■ Work to complete ■
Print the entries exactly; no image belongs in the copy.

■ Supplied data ■

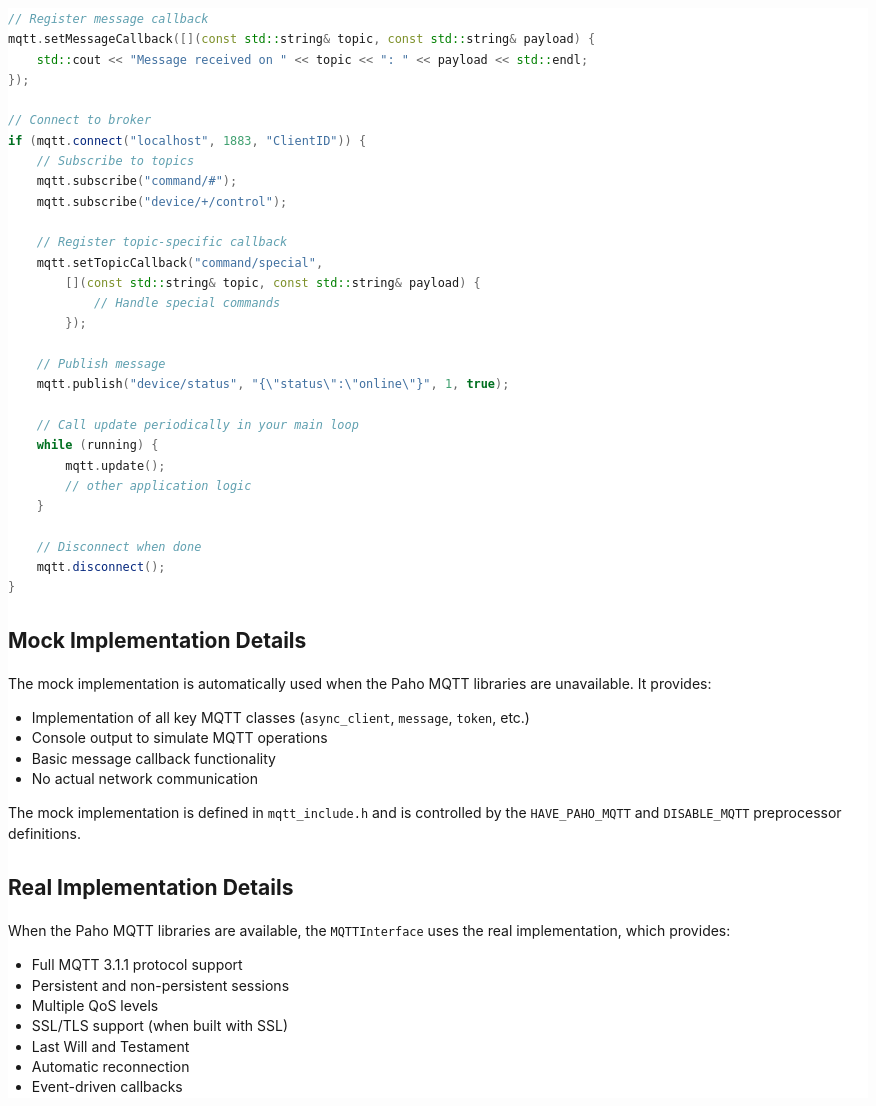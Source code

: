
 ```cpp
// Register message callback
mqtt.setMessageCallback([](const std::string& topic, const std::string& payload) {
    std::cout << "Message received on " << topic << ": " << payload << std::endl;
});

// Connect to broker
if (mqtt.connect("localhost", 1883, "ClientID")) {
    // Subscribe to topics
    mqtt.subscribe("command/#");
    mqtt.subscribe("device/+/control");
    
    // Register topic-specific callback
    mqtt.setTopicCallback("command/special", 
        [](const std::string& topic, const std::string& payload) {
            // Handle special commands
        });
    
    // Publish message
    mqtt.publish("device/status", "{\"status\":\"online\"}", 1, true);
    
    // Call update periodically in your main loop
    while (running) {
        mqtt.update();
        // other application logic
    }
    
    // Disconnect when done
    mqtt.disconnect();
}
```

## Mock Implementation Details

The mock implementation is automatically used when the Paho MQTT libraries are unavailable. It provides:

- Implementation of all key MQTT classes (`async_client`, `message`, `token`, etc.)
- Console output to simulate MQTT operations
- Basic message callback functionality
- No actual network communication

The mock implementation is defined in `mqtt_include.h` and is controlled by the `HAVE_PAHO_MQTT` and `DISABLE_MQTT` preprocessor definitions.

## Real Implementation Details

When the Paho MQTT libraries are available, the `MQTTInterface` uses the real implementation, which provides:

- Full MQTT 3.1.1 protocol support
- Persistent and non-persistent sessions
- Multiple QoS levels
- SSL/TLS support (when built with SSL)
- Last Will and Testament
- Automatic reconnection
- Event-driven callbacks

■ Exercise output ■
Source code

:
 ```cpp
// Register message callback
mqtt.setMessageCallback([](const std::string& topic, const std::string& payload) {
    std::cout << "Message received on " << topic << ": " << payload << std::endl;
});

// Connect to broker
if (mqtt.connect("localhost", 1883, "ClientID")) {
    // Subscribe to topics
    mqtt.subscribe("command/#");
    mqtt.subscribe("device/+/control");
    
    // Register topic-specific callback
    mqtt.setTopicCallback("command/special", 
        [](const std::string& topic, const std::string& payload) {
            // Handle special commands
        });
    
    // Publish message
    mqtt.publish("device/status", "{\"status\":\"online\"}", 1, true);
    
    // Call update periodically in your main loop
    while (running) {
        mqtt.update();
        // other application logic
    }
    
    // Disconnect when done
    mqtt.disconnect();
}
```

## Mock Implementation Details

The mock implementation is automatically used when the Paho MQTT libraries are unavailable. It provides:

- Implementation of all key MQTT classes (`async_client`, `message`, `token`, etc.)
- Console output to simulate MQTT operations
- Basic message callback functionality
- No actual network communication

The mock implementation is defined in `mqtt_include.h` and is controlled by the `HAVE_PAHO_MQTT` and `DISABLE_MQTT` preprocessor definitions.

## Real Implementation Details

When the Paho MQTT libraries are available, the `MQTTInterface` uses the real implementation, which provides:

- Full MQTT 3.1.1 protocol support
- Persistent and non-persistent sessions
- Multiple QoS levels
- SSL/TLS support (when built with SSL)
- Last Will and Testament
- Automatic reconnection
- Event-driven callbacks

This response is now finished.